For those of us who have been in the field long enough, this has a familiar ring.
In the bad old days, before the mobile revolution created almost ubiquitous voice connectivity, the argument was made that access-network operators in developing countries (usually a monopolist) needed the resources to build the networks out into their rural areas and thereby connect the unconnected. The settlement-rate regime was seen as the conduit through which resources would flow to the access-network operators so that they could connect the unserved, thereby increasing network externalities for all.
Money did flow. But few got connected. The money permitted cross-subsidization of the national calls made by government and elite groups who were the only ones with phones. It made the telcos reliable sources of revenue for the government. It enriched the managers and employees of the state-owned monopolies.
It was only when the access-network and international markets were liberalized that billions of people got connected and were able not only to talk inside their countries but outside too.
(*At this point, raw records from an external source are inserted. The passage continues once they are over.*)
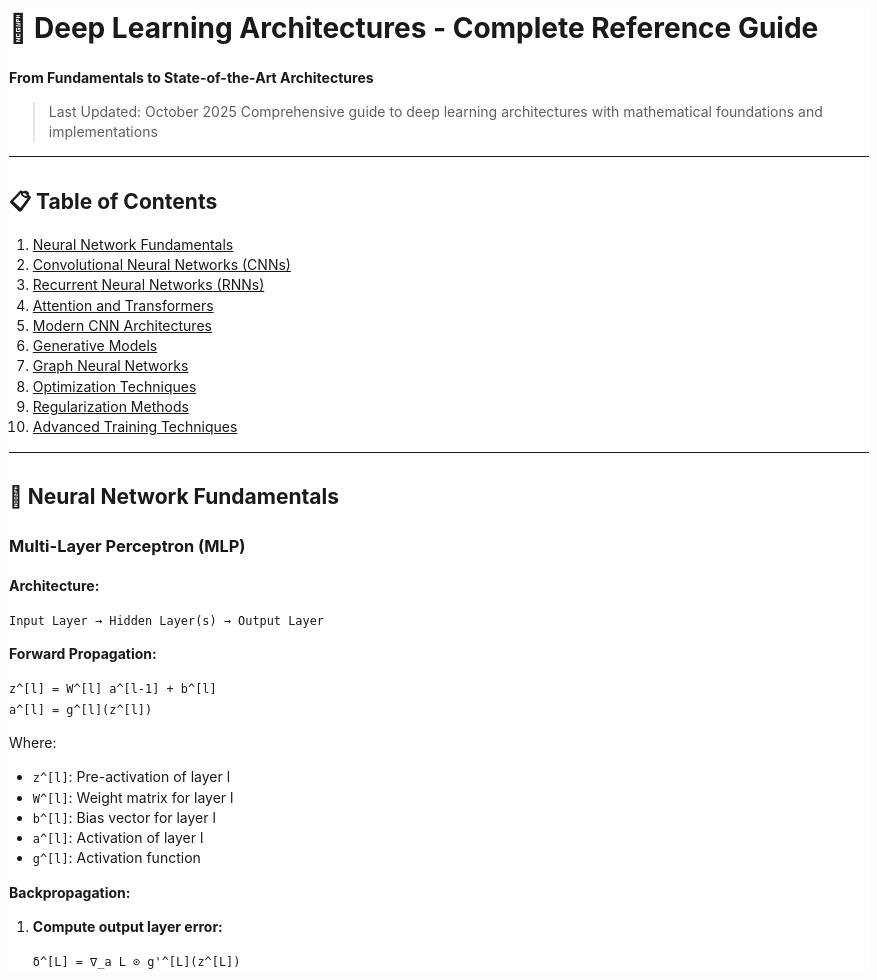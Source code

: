 # 🧠 Deep Learning Architectures - Complete Reference Guide

**From Fundamentals to State-of-the-Art Architectures**

> Last Updated: October 2025
> Comprehensive guide to deep learning architectures with mathematical foundations and implementations

---

## 📋 Table of Contents

1. [Neural Network Fundamentals](#neural-network-fundamentals)
2. [Convolutional Neural Networks (CNNs)](#convolutional-neural-networks)
3. [Recurrent Neural Networks (RNNs)](#recurrent-neural-networks)
4. [Attention and Transformers](#attention-and-transformers)
5. [Modern CNN Architectures](#modern-cnn-architectures)
6. [Generative Models](#generative-models)
7. [Graph Neural Networks](#graph-neural-networks)
8. [Optimization Techniques](#optimization-techniques)
9. [Regularization Methods](#regularization-methods)
10. [Advanced Training Techniques](#advanced-training-techniques)

---

## 🔢 Neural Network Fundamentals

### Multi-Layer Perceptron (MLP)

**Architecture:**
```
Input Layer → Hidden Layer(s) → Output Layer
```

**Forward Propagation:**
```
z^[l] = W^[l] a^[l-1] + b^[l]
a^[l] = g^[l](z^[l])
```

Where:
- `z^[l]`: Pre-activation of layer l
- `W^[l]`: Weight matrix for layer l
- `b^[l]`: Bias vector for layer l
- `a^[l]`: Activation of layer l
- `g^[l]`: Activation function

**Backpropagation:**

1. **Compute output layer error:**
   ```
   δ^[L] = ∇_a L ⊙ g'^[L](z^[L])
   ```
Yes, massive investments were needed to build out the networks to connect these people. But those investments came from private sources, not from settlement revenues or even on the basis of business plans built on settlement revenues as a significant component. In most countries, the new entrant access-network operators were excluded from participating in the international market and were thereby unable to get any significant contributions from the international traffic they originated or terminated. Yet, the investments were made and the networks built out.